Friday, December 3, 2010
Should We Show and Tell?
Question of the Day: Should I write about what happens in pastry class?
Answer: I've chewed on it. After all, we've had a marvelous week thanks in part to a visiting top French pastry chef from Canada. In one afternoon he demonstrated several classics - pithivier (my version above), Naopoleons, turnovers, bouchees, vol-au-vents and tart tatin, as if they were no more difficult than peeling an apple.
This congenial chef and I exchanged pleasantries several times (me attempting petite French phrases), and I mentioned Kathleen Flinn's book "The Sharper Your Knives, the Less You Cry." It's about her love, laughter and tears while attending the palace of all culinary arts, the Le Cordon Bleu in Paris. The chef knew all about the book, and he asked me if I was blogging about my own adventures in butter, cream and sugar.
"Non," said I, because I have to keep my two worlds separate (or at least not incur any front-office heat while grades are still to be made).
The chef asked if I planned to write a book when I'm finished with classes.

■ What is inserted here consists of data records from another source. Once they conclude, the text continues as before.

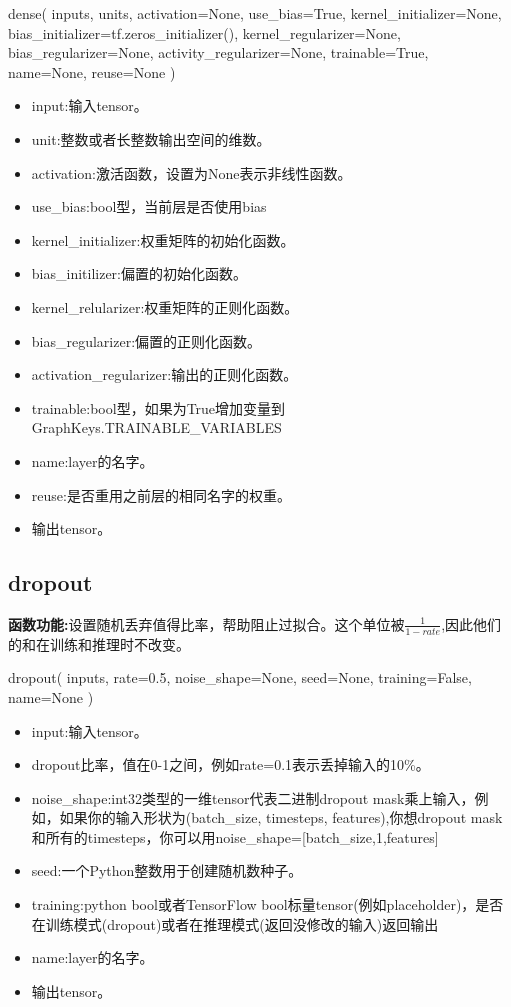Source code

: \begin{python}
dense(
    inputs,
    units,
    activation=None,
    use_bias=True,
    kernel_initializer=None,
    bias_initializer=tf.zeros_initializer(),
    kernel_regularizer=None,
    bias_regularizer=None,
    activity_regularizer=None,
    trainable=True,
    name=None,
    reuse=None
)
\end{python}
\begin{itemize}
	\item input:输入tensor。
	\item unit:整数或者长整数输出空间的维数。
	\item activation:激活函数，设置为None表示非线性函数。
	\item use\_bias:bool型，当前层是否使用bias
	\item kernel\_initializer:权重矩阵的初始化函数。
	\item bias\_initilizer:偏置的初始化函数。
	\item kernel\_relularizer:权重矩阵的正则化函数。
	\item bias\_regularizer:偏置的正则化函数。
	\item activation\_regularizer:输出的正则化函数。
	\item trainable:bool型，如果为True增加变量到GraphKeys.TRAINABLE\_VARIABLES
	\item name:layer的名字。
	\item reuse:是否重用之前层的相同名字的权重。
	\item 输出tensor。
\end{itemize}
\subsection{dropout}
\textbf{函数功能:}设置随机丢弃值得比率，帮助阻止过拟合。这个单位被$\frac{1}{1-rate}$,因此他们的和在训练和推理时不改变。

\begin{python}
dropout(
    inputs,
    rate=0.5,
    noise_shape=None,
    seed=None,
    training=False,
    name=None
)
\end{python}
\begin{itemize}
	\item input:输入tensor。
	\item dropout比率，值在0-1之间，例如rate=0.1表示丢掉输入的10\%。
	\item noise\_shape:int32类型的一维tensor代表二进制dropout mask乘上输入，例如，如果你的输入形状为(batch\_size, timesteps, features),你想dropout mask和所有的timesteps，你可以用noise\_shape=[batch\_size,1,features]
	\item seed:一个Python整数用于创建随机数种子。
	\item training:python bool或者TensorFlow bool标量tensor(例如placeholder)，是否在训练模式(dropout)或者在推理模式(返回没修改的输入)返回输出
	\item name:layer的名字。
	\item 输出tensor。
\end{itemize}
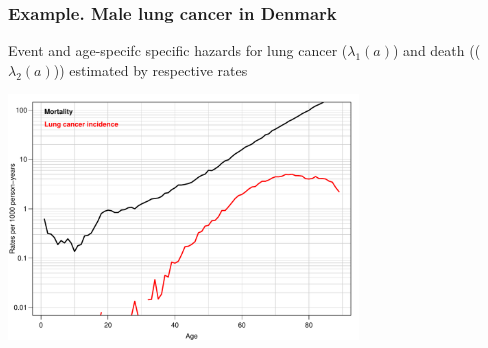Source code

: \documentclass[handout,12pt,dvipsnames,t]{beamer}
\begin{document}
\begin{frame}
\frametitle{Example. Male lung cancer in Denmark}

Event and age-specifc specific hazards for lung cancer ($\lambda_1(a)$) and death (($\lambda_2(a)$)) estimated by respective rates

\includegraphics[height=6.5cm]{lung-ca-rates}
\end{frame}
  
\end{document}
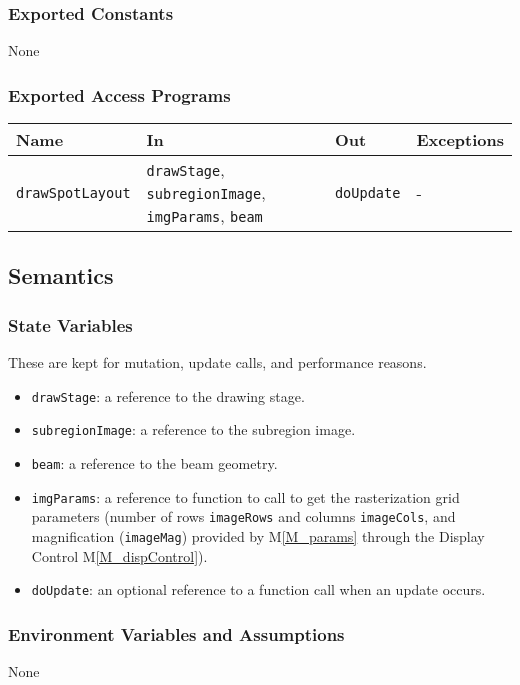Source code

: \documentclass[12pt, titlepage]{article}
\newcommand{\mref}[1]{M\ref{#1}}
\newcommand{\code}[1]{\texttt{#1}}
\begin{document}
\subsubsection{Exported Constants}
None
\subsubsection{Exported Access Programs}

\begin{center}
\begin{tabular}{p{4cm} p{4cm} p{4cm} p{2cm}}
\hline
\textbf{Name} & \textbf{In} & \textbf{Out} & \textbf{Exceptions} \\
\hline
\code{drawSpotLayout} & \code{drawStage}, \code{subregionImage}, \code{imgParams}, \code{beam}
  & \code{doUpdate} & - \\
\hline
\end{tabular}
\end{center}

\subsection{Semantics}

\subsubsection{State Variables}
These are kept for mutation, update calls, and performance reasons.
\begin{itemize}
  \item \code{drawStage}: a reference to the drawing stage.
  \item \code{subregionImage}: a reference to the subregion image.
  \item \code{beam}: a reference to the beam geometry.
  \item \code{imgParams}: a reference to function to call to get the rasterization
    grid parameters (number of rows \code{imageRows} and columns \code{imageCols},
    and magnification (\code{imageMag}) 
    provided by \mref{M_params}
    through the Display Control \mref{M_dispControl}).
  \item \code{doUpdate}: an optional reference to a function call when an update occurs.
\end{itemize}

\subsubsection{Environment Variables and Assumptions}
None
\end{document}
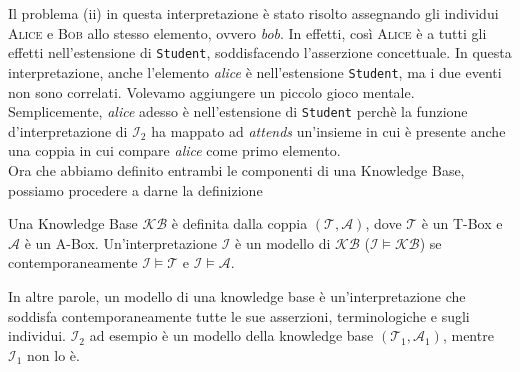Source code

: Il problema (ii) in questa interpretazione è stato risolto assegnando gli individui \textsc{Alice} e \textsc{Bob} allo stesso elemento, ovvero \textit{bob}. In effetti, così \textsc{Alice} è a tutti gli effetti nell'estensione di \texttt{Student}, soddisfacendo l'asserzione concettuale. In questa interpretazione, anche l'elemento \textit{alice} è nell'estensione \texttt{Student}, ma i due eventi non sono correlati. Volevamo aggiungere un piccolo gioco mentale. Semplicemente, \textit{alice} adesso è nell'estensione di \texttt{Student} perchè la funzione d'interpretazione di $\mathcal{I}_2$ ha mappato ad \textit{attends} un'insieme in cui è presente anche una coppia in cui compare \textit{alice} come primo elemento.
\\
Ora che abbiamo definito entrambi le componenti di una Knowledge Base, possiamo procedere a darne la definizione
\begin{definition}
	Una Knowledge Base $\mathcal{KB}$ è definita dalla coppia $(\mathcal{T}, \mathcal{A})$, dove $\mathcal{T}$ è un T-Box e $\mathcal{A}$ è un A-Box. Un’interpretazione $\mathcal{I}$ è un modello di $\mathcal{KB}$ ($\mathcal{I} \models \mathcal{KB}$) se contemporaneamente $\mathcal{I} \models \mathcal{T}$ e $\mathcal{I} \models \mathcal{A}$.
\end{definition}
\noindent
In altre parole, un modello di una knowledge base è un'interpretazione che soddisfa contemporaneamente tutte le sue asserzioni, terminologiche e sugli individui.  $\mathcal{I}_2$ ad esempio è un modello della knowledge base $(\mathcal{T}_1, \mathcal{A}_1)$, mentre  $\mathcal{I}_1$ non lo è.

I shook my head. Kathleen's done it and done it so well that it would be a weak attempt on my part to add royal icing on top of fondant. Pourquois?
What happens in class is quite similar to the workplace, with a few twists. For example, I've had my share of verbal lashings in Cube City and kept them covered up on the inside. In a pastry kitchen, those wounds are usually visible. Last week I had no less than 5 blue bandages on my hands and arms, from lifting racks out of ovens set at 500 degrees. Bump your bare skin even for a moment, and its burns.
In the Cube you have deadlines - in pastry, same. You must stay on top of the clock.
At least in the kitchen, you can be master of your own success. Where in Cube City you may arrive at decisions by committee, your productivity hampered by the speed of others, or heaven help you, The Client, in the kitchen your progress is in your two hands.
Mistakes happen in both places, but if you drop a report on the floor, you don't have to rebake it. Get a grip and keep it at all times. Remember to breathe, the chef tells us. Relax.
I do enjoy the tangible reward at the end of the day; you don't always get one of those in the workplace. See that pithivier above? We taste it. We taste everything. Our visiting chef's tart tatin was a brilliant marriage of Granny Smith apples and vanilla essence.
Non, I cannot talk about what happens in class. My mouth is closed when I'm chewing.